Rarement film n’aura tenu d’abord à autant planter le décor. Telle la hache de Takumi (Hitoshi Omika) qui s’enfonce implacablement, mais presque paisiblement dans les bûches, le réalisateur expose d’abord longuement un lieu et ceux qui l’habitent : Mizubiki, village de montagne à deux heures de Tokyo.

Takumi va chercher de l’eau à la rivière, trouve du wasabi sauvage pour son ami cuisinier, arpente les bois avec sa fille en nommant chaque arbre, veuf calme (mais pas forcément apaisé) comme fondu en un lieu hostile… il fait froid, la neige est éparse, et dans l’effort, on souffle une fumée où se mélange le tabac et la vapeur.

Ce n’est pas une œuvre limpide, si ce n’est esthétiquement. Nous est contée une sourde menace, la possibilité de la perte d’un lieu ou d’un être. Les signes existent, car si le mal n’existe pas, le Diable se cache dans les détails : le squelette d’un faon, le claquement soudain des fusils de chasse, un arbuste aux branches coupantes comme une lame.

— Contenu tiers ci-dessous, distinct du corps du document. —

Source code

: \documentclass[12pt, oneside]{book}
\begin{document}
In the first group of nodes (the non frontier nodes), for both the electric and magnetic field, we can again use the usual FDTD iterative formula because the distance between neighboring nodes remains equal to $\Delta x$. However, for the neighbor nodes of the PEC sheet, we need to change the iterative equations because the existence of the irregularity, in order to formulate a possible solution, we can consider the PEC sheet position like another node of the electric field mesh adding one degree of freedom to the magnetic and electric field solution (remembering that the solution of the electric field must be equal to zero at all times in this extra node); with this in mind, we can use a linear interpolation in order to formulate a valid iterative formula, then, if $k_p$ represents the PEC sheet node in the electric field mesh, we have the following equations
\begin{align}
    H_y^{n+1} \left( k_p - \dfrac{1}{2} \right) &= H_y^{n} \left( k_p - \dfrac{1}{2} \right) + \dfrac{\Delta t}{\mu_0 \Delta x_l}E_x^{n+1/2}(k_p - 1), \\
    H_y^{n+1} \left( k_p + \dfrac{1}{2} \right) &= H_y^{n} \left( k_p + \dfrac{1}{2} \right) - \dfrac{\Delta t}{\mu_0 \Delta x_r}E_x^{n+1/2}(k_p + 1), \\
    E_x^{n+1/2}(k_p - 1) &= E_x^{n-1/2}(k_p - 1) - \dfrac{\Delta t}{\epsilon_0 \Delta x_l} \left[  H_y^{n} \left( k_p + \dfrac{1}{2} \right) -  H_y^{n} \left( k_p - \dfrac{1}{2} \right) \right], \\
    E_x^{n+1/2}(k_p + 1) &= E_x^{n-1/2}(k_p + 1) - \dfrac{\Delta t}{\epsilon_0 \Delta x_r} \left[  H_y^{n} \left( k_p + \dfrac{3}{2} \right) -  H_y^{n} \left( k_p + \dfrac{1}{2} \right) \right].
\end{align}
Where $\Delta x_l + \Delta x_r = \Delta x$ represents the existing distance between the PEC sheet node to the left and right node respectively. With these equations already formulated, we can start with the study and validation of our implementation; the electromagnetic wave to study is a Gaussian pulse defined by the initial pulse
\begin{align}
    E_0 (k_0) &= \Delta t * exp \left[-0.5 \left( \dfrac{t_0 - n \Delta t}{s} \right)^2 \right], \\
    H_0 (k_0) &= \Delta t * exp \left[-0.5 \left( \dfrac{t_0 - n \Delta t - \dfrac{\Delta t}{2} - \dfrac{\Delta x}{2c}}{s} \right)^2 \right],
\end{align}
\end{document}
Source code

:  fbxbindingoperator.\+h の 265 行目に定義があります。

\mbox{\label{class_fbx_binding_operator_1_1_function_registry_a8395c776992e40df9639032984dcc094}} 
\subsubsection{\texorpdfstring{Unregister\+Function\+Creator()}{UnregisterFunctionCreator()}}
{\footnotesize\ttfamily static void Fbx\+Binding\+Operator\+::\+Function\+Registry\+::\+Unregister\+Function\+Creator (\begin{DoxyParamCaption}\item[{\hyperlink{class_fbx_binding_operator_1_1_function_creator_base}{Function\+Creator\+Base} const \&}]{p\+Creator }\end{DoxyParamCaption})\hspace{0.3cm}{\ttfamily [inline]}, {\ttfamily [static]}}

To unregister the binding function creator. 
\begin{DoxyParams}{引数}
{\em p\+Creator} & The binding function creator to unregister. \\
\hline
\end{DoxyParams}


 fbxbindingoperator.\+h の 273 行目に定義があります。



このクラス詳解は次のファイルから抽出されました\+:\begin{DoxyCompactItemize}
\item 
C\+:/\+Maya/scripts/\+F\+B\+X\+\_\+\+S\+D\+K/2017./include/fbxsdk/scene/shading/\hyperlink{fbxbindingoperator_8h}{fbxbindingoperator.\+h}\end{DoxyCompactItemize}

La menace la plus évidente s’incarne très vite lors de la présentation aux habitants de ces lieux presque vierges d’un projet de « glamping » - contraction grotesque de « camping » et « glamour ». Les deux communicants envoyés pour l’occasion sont aussi ignorants que l’on puisse l’être et ne sont là que pour une poudre aux yeux qui n’aveugle pas les locaux.

Si l’on peut saluer ce moment de réalisme contemporain illustrant par quel invariable mouvement on arrive partout à détruire l’existant pour le remplacer par du médiocre dangereux, le film prend toutefois très vite la tangente.

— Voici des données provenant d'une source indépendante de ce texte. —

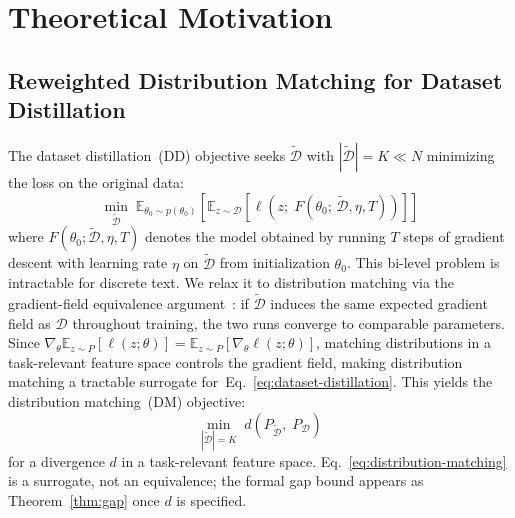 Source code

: \section{Theoretical Motivation} \label{sec:03-theory}
\subsection{Reweighted Distribution Matching for Dataset Distillation} \label{sec:03-theory-rdm}
\begin{foldable} %
  The dataset distillation~(DD) objective seeks $\tilde{\mathcal{D}}$ with $|\tilde{\mathcal{D}}| = K \ll N$ minimizing the loss on the original data:
  \begin{equation}
    \min_{\tilde{\mathcal{D}}}\; \mathbb{E}_{\theta_0 \sim p(\theta_0)} \left[ \mathbb{E}_{z \sim \mathcal{D}} \left[ \ell\!\left(z;\; F(\theta_0;\, \tilde{\mathcal{D}}, \eta, T)\right) \right] \right]
    \label{eq:dataset-distillation}
  \end{equation}
  where $F(\theta_0; \tilde{\mathcal{D}}, \eta, T)$ denotes the model obtained by running $T$ steps of gradient descent with learning rate $\eta$ on $\tilde{\mathcal{D}}$ from initialization $\theta_0$.
  This bi-level problem is intractable for discrete text.
  We relax it to distribution matching via the gradient-field equivalence argument~\cite{zhao2023dataset}: if $\tilde{\mathcal{D}}$ induces the same expected gradient field as $\mathcal{D}$ throughout training, the two runs converge to comparable parameters.
  Since $\nabla_\theta \mathbb{E}_{z \sim P}[\ell(z;\theta)] = \mathbb{E}_{z \sim P}[\nabla_\theta \ell(z;\theta)]$, matching distributions in a task-relevant feature space controls the gradient field, making distribution matching a tractable surrogate for~Eq.~\ref{eq:dataset-distillation}.
  This yields the distribution matching~(DM) objective:
  \begin{equation}
    \min_{|\tilde{\mathcal{D}}| = K}\; d\!\left(P_{\tilde{\mathcal{D}}},\; P_{\mathcal{D}}\right)
    \label{eq:distribution-matching}
  \end{equation}
  for a divergence $d$ in a task-relevant feature space.
  Eq.~\ref{eq:distribution-matching} is a surrogate, not an equivalence; the formal gap bound appears as Theorem~\ref{thm:gap} once $d$ is specified.
\end{foldable}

Par des moyens subtils, il va d’abord chercher l’humanité chez les protagonistes, et ne rejette finalement personne. « Sur cette Terre, il y a quelque chose d’effroyable, c’est que tout le monde a ses raisons » semble susurrer au creux des bois glacés japonais le fantôme de Jean Renoir (« La Règle du Jeu » - 1939).

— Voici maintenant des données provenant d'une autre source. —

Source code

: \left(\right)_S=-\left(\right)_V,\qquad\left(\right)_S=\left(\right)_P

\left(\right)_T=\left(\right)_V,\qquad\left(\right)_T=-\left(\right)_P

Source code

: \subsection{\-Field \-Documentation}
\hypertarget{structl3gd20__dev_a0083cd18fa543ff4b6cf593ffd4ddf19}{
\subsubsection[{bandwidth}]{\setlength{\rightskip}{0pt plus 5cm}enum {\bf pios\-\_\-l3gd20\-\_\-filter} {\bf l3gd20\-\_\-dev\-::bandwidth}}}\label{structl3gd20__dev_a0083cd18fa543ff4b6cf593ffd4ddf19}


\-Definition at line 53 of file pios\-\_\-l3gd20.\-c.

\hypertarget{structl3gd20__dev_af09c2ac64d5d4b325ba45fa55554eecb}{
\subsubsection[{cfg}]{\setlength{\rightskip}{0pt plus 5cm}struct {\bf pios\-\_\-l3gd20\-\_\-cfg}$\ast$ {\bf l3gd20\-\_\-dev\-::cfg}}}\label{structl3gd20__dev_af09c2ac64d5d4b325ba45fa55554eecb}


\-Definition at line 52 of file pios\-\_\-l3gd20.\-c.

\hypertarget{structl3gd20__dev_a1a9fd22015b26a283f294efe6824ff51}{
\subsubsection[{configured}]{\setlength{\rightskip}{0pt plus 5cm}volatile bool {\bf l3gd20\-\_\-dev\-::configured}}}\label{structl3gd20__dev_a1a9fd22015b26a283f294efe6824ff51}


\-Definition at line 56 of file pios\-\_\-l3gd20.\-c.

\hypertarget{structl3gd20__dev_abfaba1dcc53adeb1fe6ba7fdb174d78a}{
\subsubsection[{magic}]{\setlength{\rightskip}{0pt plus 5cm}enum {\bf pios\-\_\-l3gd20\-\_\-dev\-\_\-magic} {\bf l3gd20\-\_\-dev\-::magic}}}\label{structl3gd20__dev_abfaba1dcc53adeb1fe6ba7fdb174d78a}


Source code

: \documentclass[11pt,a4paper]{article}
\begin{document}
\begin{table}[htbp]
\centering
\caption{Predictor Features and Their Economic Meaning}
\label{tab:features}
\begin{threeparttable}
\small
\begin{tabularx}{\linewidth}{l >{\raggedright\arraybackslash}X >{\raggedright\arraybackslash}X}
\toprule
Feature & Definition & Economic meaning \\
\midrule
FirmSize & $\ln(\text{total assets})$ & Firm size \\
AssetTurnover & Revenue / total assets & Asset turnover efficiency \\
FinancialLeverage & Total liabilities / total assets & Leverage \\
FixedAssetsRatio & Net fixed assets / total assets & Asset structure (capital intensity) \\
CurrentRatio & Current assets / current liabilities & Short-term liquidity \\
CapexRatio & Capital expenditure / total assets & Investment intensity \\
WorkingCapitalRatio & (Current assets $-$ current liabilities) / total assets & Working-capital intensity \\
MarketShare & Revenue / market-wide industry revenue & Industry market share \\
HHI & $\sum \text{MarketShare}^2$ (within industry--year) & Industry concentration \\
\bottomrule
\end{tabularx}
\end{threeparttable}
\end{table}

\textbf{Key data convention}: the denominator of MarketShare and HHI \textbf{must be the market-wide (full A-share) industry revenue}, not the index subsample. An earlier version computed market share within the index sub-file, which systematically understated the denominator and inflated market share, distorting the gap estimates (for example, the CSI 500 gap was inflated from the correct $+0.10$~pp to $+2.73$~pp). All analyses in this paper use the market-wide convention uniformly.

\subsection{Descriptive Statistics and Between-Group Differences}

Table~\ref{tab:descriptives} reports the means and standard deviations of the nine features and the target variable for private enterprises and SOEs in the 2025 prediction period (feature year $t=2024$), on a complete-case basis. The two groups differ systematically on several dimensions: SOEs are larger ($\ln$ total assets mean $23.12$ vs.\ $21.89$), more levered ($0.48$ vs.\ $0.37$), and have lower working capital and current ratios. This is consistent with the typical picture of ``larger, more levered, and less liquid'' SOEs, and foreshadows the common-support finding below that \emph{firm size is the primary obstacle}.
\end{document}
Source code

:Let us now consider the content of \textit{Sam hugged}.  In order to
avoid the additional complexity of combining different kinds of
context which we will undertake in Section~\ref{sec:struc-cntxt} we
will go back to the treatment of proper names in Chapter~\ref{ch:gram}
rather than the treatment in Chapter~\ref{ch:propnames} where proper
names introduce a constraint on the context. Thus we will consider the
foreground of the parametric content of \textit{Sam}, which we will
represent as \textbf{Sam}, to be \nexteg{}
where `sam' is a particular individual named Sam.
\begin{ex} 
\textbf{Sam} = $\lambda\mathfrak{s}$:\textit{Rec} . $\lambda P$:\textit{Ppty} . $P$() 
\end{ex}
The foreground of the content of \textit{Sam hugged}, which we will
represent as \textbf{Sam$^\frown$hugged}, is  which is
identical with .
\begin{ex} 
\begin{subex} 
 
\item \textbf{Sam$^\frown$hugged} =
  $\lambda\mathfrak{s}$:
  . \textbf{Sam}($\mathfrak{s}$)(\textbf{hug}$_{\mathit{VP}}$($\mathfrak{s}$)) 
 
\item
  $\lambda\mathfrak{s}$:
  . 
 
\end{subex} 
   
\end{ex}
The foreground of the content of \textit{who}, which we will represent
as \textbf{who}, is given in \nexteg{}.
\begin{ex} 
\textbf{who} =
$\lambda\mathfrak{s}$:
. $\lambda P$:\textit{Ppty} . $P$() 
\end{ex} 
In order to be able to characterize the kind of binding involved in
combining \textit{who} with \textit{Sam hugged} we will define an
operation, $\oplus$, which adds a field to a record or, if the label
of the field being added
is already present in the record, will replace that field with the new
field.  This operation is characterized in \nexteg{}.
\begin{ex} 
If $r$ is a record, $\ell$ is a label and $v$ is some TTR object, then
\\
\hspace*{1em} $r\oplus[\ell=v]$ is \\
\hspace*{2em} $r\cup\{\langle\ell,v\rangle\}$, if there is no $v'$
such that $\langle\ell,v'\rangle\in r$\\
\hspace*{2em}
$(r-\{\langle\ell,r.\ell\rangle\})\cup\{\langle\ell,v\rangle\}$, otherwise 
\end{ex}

La suite va creuser un filon entre western et réalisme fantastique, interrogeant le vivant, homme ou animal, sans aucun manichéisme et prenant le parti de l’énigme, de l’ellipse et de la ligne de fuite.

La musique écrite pour et avec le film revient inlassablement nous accompagner sur les lieux, puis s’interrompt brusquement, mais sans forcément révéler ce qui se trame, la compositrice Eiko Ishibashi comme le réalisateur Ryūsuke Hamaguchi se refusant au démonstratif.

Proposition de cinéma intrigante et personnelle, le film vous laisse à son issue pantois et interloqué, subjugué par le mystère d’une création très loin du tout-venant cinématographique.